The task: Each entry is to be transcribed exactly, with nothing added or dropped.

*** Opening Data section ***

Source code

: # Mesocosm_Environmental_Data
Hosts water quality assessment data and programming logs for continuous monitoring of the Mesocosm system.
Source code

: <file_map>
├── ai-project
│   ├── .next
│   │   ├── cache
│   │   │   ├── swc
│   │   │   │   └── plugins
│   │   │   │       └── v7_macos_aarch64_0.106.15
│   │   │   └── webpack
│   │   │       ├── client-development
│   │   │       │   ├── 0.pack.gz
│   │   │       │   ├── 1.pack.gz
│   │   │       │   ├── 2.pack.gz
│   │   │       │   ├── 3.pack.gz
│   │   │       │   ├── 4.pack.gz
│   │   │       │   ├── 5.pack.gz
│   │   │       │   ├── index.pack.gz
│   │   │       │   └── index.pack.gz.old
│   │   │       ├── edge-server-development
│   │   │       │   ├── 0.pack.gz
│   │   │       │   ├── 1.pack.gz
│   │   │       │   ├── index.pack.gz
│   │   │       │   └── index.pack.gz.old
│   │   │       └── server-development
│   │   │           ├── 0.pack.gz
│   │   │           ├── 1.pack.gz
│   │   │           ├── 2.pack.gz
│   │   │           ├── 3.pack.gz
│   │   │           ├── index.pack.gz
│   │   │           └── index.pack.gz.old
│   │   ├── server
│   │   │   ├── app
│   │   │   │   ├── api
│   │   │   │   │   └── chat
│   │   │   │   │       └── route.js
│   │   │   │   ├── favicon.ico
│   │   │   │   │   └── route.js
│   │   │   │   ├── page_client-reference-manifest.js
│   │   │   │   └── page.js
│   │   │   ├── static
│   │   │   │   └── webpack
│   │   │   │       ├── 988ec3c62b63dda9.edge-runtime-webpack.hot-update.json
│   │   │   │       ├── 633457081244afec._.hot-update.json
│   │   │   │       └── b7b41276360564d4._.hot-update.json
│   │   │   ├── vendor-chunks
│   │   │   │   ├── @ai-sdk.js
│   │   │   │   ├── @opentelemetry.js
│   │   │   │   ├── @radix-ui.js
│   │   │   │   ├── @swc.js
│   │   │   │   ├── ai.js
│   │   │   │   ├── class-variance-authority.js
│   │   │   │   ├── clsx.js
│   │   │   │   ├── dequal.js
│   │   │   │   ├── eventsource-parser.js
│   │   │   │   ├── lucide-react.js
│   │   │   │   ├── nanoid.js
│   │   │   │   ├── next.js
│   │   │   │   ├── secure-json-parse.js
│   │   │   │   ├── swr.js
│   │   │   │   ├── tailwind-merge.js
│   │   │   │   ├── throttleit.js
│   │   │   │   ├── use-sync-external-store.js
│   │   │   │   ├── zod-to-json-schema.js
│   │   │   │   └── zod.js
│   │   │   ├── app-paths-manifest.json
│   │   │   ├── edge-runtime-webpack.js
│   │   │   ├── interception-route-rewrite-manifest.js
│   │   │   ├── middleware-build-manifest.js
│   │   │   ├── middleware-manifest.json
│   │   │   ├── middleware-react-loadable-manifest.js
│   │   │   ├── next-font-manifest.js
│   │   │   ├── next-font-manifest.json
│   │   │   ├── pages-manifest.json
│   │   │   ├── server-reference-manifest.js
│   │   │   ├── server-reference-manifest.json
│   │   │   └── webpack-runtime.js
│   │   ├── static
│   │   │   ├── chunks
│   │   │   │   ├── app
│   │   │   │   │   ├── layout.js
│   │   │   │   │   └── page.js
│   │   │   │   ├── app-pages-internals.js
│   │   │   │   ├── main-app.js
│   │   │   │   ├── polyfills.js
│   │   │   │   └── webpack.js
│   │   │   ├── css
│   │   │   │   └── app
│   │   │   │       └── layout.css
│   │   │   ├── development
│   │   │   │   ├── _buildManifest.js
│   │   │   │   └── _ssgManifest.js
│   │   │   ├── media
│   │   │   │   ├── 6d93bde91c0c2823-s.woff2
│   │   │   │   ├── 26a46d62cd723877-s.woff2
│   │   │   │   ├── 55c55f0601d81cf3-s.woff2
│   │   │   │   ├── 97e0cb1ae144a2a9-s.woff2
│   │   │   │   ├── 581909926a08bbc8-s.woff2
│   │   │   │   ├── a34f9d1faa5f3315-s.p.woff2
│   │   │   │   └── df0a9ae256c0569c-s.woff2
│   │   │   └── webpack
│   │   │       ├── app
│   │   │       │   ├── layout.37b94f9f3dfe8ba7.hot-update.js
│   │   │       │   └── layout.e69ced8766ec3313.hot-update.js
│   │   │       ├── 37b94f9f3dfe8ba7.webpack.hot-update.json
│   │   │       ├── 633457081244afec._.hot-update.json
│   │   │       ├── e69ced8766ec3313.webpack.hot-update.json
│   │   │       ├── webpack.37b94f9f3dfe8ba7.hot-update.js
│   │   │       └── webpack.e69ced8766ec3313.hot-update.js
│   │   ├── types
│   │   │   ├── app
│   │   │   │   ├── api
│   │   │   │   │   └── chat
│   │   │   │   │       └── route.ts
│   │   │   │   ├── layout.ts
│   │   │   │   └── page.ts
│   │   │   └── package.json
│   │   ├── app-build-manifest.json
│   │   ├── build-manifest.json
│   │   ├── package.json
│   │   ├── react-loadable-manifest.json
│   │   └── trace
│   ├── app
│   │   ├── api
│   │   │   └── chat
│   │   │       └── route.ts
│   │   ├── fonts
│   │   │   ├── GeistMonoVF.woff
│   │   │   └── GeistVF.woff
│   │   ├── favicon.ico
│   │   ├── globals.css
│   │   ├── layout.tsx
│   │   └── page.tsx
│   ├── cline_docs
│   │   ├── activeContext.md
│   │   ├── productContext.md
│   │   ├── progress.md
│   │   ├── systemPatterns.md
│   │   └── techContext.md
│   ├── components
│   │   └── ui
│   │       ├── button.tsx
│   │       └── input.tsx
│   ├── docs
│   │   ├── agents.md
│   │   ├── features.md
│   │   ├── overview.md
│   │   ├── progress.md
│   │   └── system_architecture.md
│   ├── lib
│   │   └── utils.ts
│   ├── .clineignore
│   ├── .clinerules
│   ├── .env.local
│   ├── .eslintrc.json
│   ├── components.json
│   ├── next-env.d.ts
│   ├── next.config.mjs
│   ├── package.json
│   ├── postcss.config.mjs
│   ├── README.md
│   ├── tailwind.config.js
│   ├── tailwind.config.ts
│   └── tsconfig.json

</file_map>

*** Closing Data section ***

Response to the task:
Source code

: # Mesocosm_Environmental_Data
Hosts water quality assessment data and programming logs for continuous monitoring of the Mesocosm system.
Source code

: <file_map>
├── ai-project
│   ├── .next
│   │   ├── cache
│   │   │   ├── swc
│   │   │   │   └── plugins
│   │   │   │       └── v7_macos_aarch64_0.106.15
│   │   │   └── webpack
│   │   │       ├── client-development
│   │   │       │   ├── 0.pack.gz
│   │   │       │   ├── 1.pack.gz
│   │   │       │   ├── 2.pack.gz
│   │   │       │   ├── 3.pack.gz
│   │   │       │   ├── 4.pack.gz
│   │   │       │   ├── 5.pack.gz
│   │   │       │   ├── index.pack.gz
│   │   │       │   └── index.pack.gz.old
│   │   │       ├── edge-server-development
│   │   │       │   ├── 0.pack.gz
│   │   │       │   ├── 1.pack.gz
│   │   │       │   ├── index.pack.gz
│   │   │       │   └── index.pack.gz.old
│   │   │       └── server-development
│   │   │           ├── 0.pack.gz
│   │   │           ├── 1.pack.gz
│   │   │           ├── 2.pack.gz
│   │   │           ├── 3.pack.gz
│   │   │           ├── index.pack.gz
│   │   │           └── index.pack.gz.old
│   │   ├── server
│   │   │   ├── app
│   │   │   │   ├── api
│   │   │   │   │   └── chat
│   │   │   │   │       └── route.js
│   │   │   │   ├── favicon.ico
│   │   │   │   │   └── route.js
│   │   │   │   ├── page_client-reference-manifest.js
│   │   │   │   └── page.js
│   │   │   ├── static
│   │   │   │   └── webpack
│   │   │   │       ├── 988ec3c62b63dda9.edge-runtime-webpack.hot-update.json
│   │   │   │       ├── 633457081244afec._.hot-update.json
│   │   │   │       └── b7b41276360564d4._.hot-update.json
│   │   │   ├── vendor-chunks
│   │   │   │   ├── @ai-sdk.js
│   │   │   │   ├── @opentelemetry.js
│   │   │   │   ├── @radix-ui.js
│   │   │   │   ├── @swc.js
│   │   │   │   ├── ai.js
│   │   │   │   ├── class-variance-authority.js
│   │   │   │   ├── clsx.js
│   │   │   │   ├── dequal.js
│   │   │   │   ├── eventsource-parser.js
│   │   │   │   ├── lucide-react.js
│   │   │   │   ├── nanoid.js
│   │   │   │   ├── next.js
│   │   │   │   ├── secure-json-parse.js
│   │   │   │   ├── swr.js
│   │   │   │   ├── tailwind-merge.js
│   │   │   │   ├── throttleit.js
│   │   │   │   ├── use-sync-external-store.js
│   │   │   │   ├── zod-to-json-schema.js
│   │   │   │   └── zod.js
│   │   │   ├── app-paths-manifest.json
│   │   │   ├── edge-runtime-webpack.js
│   │   │   ├── interception-route-rewrite-manifest.js
│   │   │   ├── middleware-build-manifest.js
│   │   │   ├── middleware-manifest.json
│   │   │   ├── middleware-react-loadable-manifest.js
│   │   │   ├── next-font-manifest.js
│   │   │   ├── next-font-manifest.json
│   │   │   ├── pages-manifest.json
│   │   │   ├── server-reference-manifest.js
│   │   │   ├── server-reference-manifest.json
│   │   │   └── webpack-runtime.js
│   │   ├── static
│   │   │   ├── chunks
│   │   │   │   ├── app
│   │   │   │   │   ├── layout.js
│   │   │   │   │   └── page.js
│   │   │   │   ├── app-pages-internals.js
│   │   │   │   ├── main-app.js
│   │   │   │   ├── polyfills.js
│   │   │   │   └── webpack.js
│   │   │   ├── css
│   │   │   │   └── app
│   │   │   │       └── layout.css
│   │   │   ├── development
│   │   │   │   ├── _buildManifest.js
│   │   │   │   └── _ssgManifest.js
│   │   │   ├── media
│   │   │   │   ├── 6d93bde91c0c2823-s.woff2
│   │   │   │   ├── 26a46d62cd723877-s.woff2
│   │   │   │   ├── 55c55f0601d81cf3-s.woff2
│   │   │   │   ├── 97e0cb1ae144a2a9-s.woff2
│   │   │   │   ├── 581909926a08bbc8-s.woff2
│   │   │   │   ├── a34f9d1faa5f3315-s.p.woff2
│   │   │   │   └── df0a9ae256c0569c-s.woff2
│   │   │   └── webpack
│   │   │       ├── app
│   │   │       │   ├── layout.37b94f9f3dfe8ba7.hot-update.js
│   │   │       │   └── layout.e69ced8766ec3313.hot-update.js
│   │   │       ├── 37b94f9f3dfe8ba7.webpack.hot-update.json
│   │   │       ├── 633457081244afec._.hot-update.json
│   │   │       ├── e69ced8766ec3313.webpack.hot-update.json
│   │   │       ├── webpack.37b94f9f3dfe8ba7.hot-update.js
│   │   │       └── webpack.e69ced8766ec3313.hot-update.js
│   │   ├── types
│   │   │   ├── app
│   │   │   │   ├── api
│   │   │   │   │   └── chat
│   │   │   │   │       └── route.ts
│   │   │   │   ├── layout.ts
│   │   │   │   └── page.ts
│   │   │   └── package.json
│   │   ├── app-build-manifest.json
│   │   ├── build-manifest.json
│   │   ├── package.json
│   │   ├── react-loadable-manifest.json
│   │   └── trace
│   ├── app
│   │   ├── api
│   │   │   └── chat
│   │   │       └── route.ts
│   │   ├── fonts
│   │   │   ├── GeistMonoVF.woff
│   │   │   └── GeistVF.woff
│   │   ├── favicon.ico
│   │   ├── globals.css
│   │   ├── layout.tsx
│   │   └── page.tsx
│   ├── cline_docs
│   │   ├── activeContext.md
│   │   ├── productContext.md
│   │   ├── progress.md
│   │   ├── systemPatterns.md
│   │   └── techContext.md
│   ├── components
│   │   └── ui
│   │       ├── button.tsx
│   │       └── input.tsx
│   ├── docs
│   │   ├── agents.md
│   │   ├── features.md
│   │   ├── overview.md
│   │   ├── progress.md
│   │   └── system_architecture.md
│   ├── lib
│   │   └── utils.ts
│   ├── .clineignore
│   ├── .clinerules
│   ├── .env.local
│   ├── .eslintrc.json
│   ├── components.json
│   ├── next-env.d.ts
│   ├── next.config.mjs
│   ├── package.json
│   ├── postcss.config.mjs
│   ├── README.md
│   ├── tailwind.config.js
│   ├── tailwind.config.ts
│   └── tsconfig.json

</file_map>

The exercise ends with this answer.